Hace cuarenta años,
yo aún no cumplía treinta. Era soltero, no tenía hijos. Trabajaba en la Oficina
de Planificación Agrícola, del Ministerio de Agricultura. Pensaba que mi vida
futura consistiría en ese proceso de acumulación de experiencias en todo
sentido, que es el destino de todos; que mi exploración futura del mapamundi
sería muy esporádica, que al respecto lo fundamental en tiempo y espacio ya lo
había vivido durante esos cinco años en la universidad en Europa. Pero que la
vida era estimulante en ese momento, todo un desafío: la tentativa de construir
cimientos y muros nuevos para el edificio nacional, con planos aún sin
completar, con modelos que, a lo lejos y aún aquellos que nos habían servido de
alojamiento por algunos años, no nos convencían; con vecinos en el mapa que nos
miraban airados por considerarnos un mal ejemplo y aún contagiosos.
Teníamos mucho
trabajo, que exigía muchas horas pero, sobre todo, libertad de espíritu,
buscando vías que solucionaran la falta de medios, con abundancia de alternativas,
luchando contra la tentación de seguir caminos ya trazados, pero de otras
geografías y de otros tiempos, de otras sicologías.
¿Fuimos demasiado
pequeños para la tarea, nos faltó empeño, imaginación, nos traicionó la
impaciencia, nuestra mirada fue demasiado luz de linterna (aquella que se
bifurca en todas direcciones hacia adelante), demasiado poco luz de laser (aquella
luz que se concentra en una sola dirección)?
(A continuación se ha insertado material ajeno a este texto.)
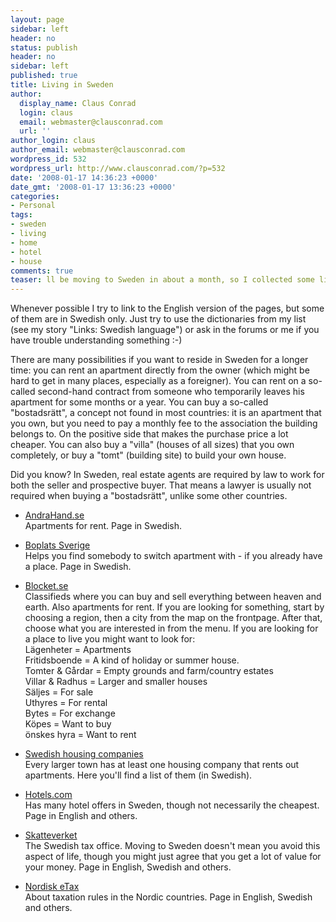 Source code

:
 ```yaml
---
layout: page
sidebar: left
header: no
status: publish
header: no
sidebar: left
published: true
title: Living in Sweden
author:
  display_name: Claus Conrad
  login: claus
  email: webmaster@clausconrad.com
  url: ''
author_login: claus
author_email: webmaster@clausconrad.com
wordpress_id: 532
wordpress_url: http://www.clausconrad.com/?p=532
date: '2008-01-17 14:36:23 +0000'
date_gmt: '2008-01-17 13:36:23 +0000'
categories:
- Personal
tags:
- sweden
- living
- home
- hotel
- house
comments: true
teaser: ll be moving to Sweden in about a month, so I collected some links which I’d like to share here. I hope there is something of interest to you, whether you are thinking of moving to Sweden or just need some help for your holiday!
---
```

Whenever possible I try to link to the English version of the pages, but some of them are in Swedish only. Just try to use the dictionaries from my list (see my story "Links: Swedish language") or ask in the forums or me if you have trouble understanding something :-)

There are many possibilities if you want to reside in Sweden for a longer time: you can rent an apartment directly from the owner (which might be hard to get in many places, especially as a foreigner). You can rent on a so-called second-hand contract from someone who temporarily leaves his apartment for some months or a year. You can buy a so-called "bostadsrätt", a concept not found in most countries: it is an apartment that you own, but you need to pay a monthly fee to the association the building belongs to. On the positive side that makes the purchase price a lot cheaper. You can also buy a "villa" (houses of all sizes) that you own completely, or buy a "tomt" (building site) to build your own house.

Did you know? In Sweden, real estate agents are required by law to work for both the seller and prospective buyer. That means a lawyer is usually not required when buying a "bostadsrätt", unlike some other countries.  

*   [AndraHand.se](http://andrahand.se/Apartment/)  
    Apartments for rent. Page in Swedish.

*   [Boplats Sverige](http://www.boplatssverige.se/)  
    Helps you find somebody to switch apartment with - if you already have a place. Page in Swedish.

*   [Blocket.se](http://www.blocket.se/)  
    Classifieds where you can buy and sell everything between heaven and earth. Also apartments for rent. If you are looking for something, start by choosing a region, then a city from the map on the frontpage. After that, choose what you are interested in from the menu. If you are looking for a place to live you might want to look for:  
    Lägenheter = Apartments  
    Fritidsboende = A kind of holiday or summer house.  
    Tomter & Gårdar = Empty grounds and farm/country estates  
    Villar & Radhus = Larger and smaller houses  
    Säljes = For sale  
    Uthyres = For rental  
    Bytes = For exchange  
    Köpes = Want to buy  
    önskes hyra = Want to rent

*   [Swedish housing companies](http://sv.wikipedia.org/wiki/Kategori:Svenska_fastighetsbolag)  
    Every larger town has at least one housing company that rents out apartments. Here you'll find a list of them (in Swedish).

*   [Hotels.com](http://deals.hotels.com/)  
    Has many hotel offers in Sweden, though not necessarily the cheapest. Page in English and others.

*   [Skatteverket](http://www.skatteverket.se/international/inenglish.4.3a2a542410ab40a421c80006827.html)  
    The Swedish tax office. Moving to Sweden doesn't mean you avoid this aspect of life, though you might just agree that you get a lot of value for your money. Page in English, Swedish and others.

*   [Nordisk eTax](http://www.nordisketax.net/)  
    About taxation rules in the Nordic countries. Page in English, Swedish and others.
Ni siquiera el Tacnazo nos sirvió.
Después de un
cierto 11 de septiembre, fui exonerado como tantos miles. Pero tuve suerte: no
terminé en una tumba sino en el exilio. Aunque fue largo, demasiado largo.
Fuimos quizás demasiado
hombres del pasado, con poca capacidad para centrar la atención y el esfuerzo,
con demasiada búsqueda de protagonismo, con poca grandeza, ni siquiera para
comprender a Allende. Demasiado seguidores del reflejo de Pavlov: aún hoy
saltamos ante el reflejo provocado por los mismos estímulos, aun los de poca
monta, que nos presenta la vida... y el adversario.